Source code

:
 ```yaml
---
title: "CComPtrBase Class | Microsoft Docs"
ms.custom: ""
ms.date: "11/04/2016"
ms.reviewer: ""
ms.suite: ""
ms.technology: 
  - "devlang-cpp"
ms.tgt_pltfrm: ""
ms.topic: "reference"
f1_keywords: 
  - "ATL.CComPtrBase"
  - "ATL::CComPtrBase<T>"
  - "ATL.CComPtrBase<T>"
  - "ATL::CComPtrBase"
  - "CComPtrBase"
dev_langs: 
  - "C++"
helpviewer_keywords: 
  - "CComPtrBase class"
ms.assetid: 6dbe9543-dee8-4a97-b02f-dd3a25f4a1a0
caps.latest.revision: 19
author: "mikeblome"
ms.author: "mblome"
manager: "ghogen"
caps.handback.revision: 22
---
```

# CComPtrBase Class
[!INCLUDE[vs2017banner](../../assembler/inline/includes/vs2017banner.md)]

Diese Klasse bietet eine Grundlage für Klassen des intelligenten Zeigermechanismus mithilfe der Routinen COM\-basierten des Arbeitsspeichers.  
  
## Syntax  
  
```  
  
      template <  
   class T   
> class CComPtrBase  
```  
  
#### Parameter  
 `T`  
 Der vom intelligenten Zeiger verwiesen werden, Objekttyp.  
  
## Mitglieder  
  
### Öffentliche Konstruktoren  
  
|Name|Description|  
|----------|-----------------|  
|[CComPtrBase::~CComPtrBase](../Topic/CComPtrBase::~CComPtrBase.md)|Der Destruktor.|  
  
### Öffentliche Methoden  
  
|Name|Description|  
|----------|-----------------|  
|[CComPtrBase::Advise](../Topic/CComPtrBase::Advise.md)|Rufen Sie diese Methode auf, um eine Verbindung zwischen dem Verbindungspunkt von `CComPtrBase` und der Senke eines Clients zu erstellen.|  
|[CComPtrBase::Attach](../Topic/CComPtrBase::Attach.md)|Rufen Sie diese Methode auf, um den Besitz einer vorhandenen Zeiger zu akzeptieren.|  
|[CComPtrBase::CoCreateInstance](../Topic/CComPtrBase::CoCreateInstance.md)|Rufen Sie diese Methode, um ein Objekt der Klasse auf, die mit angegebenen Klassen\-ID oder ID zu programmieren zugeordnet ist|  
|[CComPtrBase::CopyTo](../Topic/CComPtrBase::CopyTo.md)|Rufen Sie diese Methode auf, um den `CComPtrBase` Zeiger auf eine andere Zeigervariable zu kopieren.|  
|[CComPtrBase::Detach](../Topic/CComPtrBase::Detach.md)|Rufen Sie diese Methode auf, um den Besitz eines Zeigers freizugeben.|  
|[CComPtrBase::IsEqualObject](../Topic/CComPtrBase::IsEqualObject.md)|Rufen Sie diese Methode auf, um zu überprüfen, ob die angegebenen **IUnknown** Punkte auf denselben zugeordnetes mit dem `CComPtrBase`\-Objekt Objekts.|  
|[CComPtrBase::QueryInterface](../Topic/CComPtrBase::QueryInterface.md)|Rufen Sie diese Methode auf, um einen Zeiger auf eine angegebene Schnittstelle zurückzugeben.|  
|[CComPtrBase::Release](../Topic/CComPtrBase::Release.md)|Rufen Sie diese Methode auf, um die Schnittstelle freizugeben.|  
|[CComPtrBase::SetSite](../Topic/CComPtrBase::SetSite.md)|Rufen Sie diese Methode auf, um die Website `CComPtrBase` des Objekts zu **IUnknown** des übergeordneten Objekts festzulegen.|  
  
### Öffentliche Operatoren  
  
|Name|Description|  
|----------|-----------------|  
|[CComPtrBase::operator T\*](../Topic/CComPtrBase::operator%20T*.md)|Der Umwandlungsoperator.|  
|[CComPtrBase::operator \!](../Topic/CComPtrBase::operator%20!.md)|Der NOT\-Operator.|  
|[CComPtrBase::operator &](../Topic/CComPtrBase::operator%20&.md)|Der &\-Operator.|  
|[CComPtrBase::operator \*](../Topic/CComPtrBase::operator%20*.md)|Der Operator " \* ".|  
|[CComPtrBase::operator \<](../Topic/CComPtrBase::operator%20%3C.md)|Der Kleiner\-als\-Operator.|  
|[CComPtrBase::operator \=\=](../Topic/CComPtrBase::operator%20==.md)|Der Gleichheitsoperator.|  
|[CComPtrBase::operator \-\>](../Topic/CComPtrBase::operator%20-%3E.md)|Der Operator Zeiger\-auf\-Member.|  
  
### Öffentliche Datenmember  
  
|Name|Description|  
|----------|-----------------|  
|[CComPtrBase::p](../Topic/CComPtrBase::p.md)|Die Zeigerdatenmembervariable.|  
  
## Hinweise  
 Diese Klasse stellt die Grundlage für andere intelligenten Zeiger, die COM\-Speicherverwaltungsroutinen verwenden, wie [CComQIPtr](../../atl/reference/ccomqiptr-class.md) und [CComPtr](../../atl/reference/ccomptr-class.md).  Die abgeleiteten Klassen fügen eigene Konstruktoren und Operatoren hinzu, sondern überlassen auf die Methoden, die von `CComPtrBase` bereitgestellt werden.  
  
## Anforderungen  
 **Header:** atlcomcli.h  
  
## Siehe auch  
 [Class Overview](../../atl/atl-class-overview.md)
=======
*WORK TASK*:
Search the data above for "Methoden" and copy every line where it turns up.

*OUTPUT OF THE EXERCISE*:
### Öffentliche Methoden  
 Diese Klasse stellt die Grundlage für andere intelligenten Zeiger, die COM\-Speicherverwaltungsroutinen verwenden, wie [CComQIPtr](../../atl/reference/ccomqiptr-class.md) und [CComPtr](../../atl/reference/ccomptr-class.md).  Die abgeleiteten Klassen fügen eigene Konstruktoren und Operatoren hinzu, sondern überlassen auf die Methoden, die von `CComPtrBase` bereitgestellt werden.  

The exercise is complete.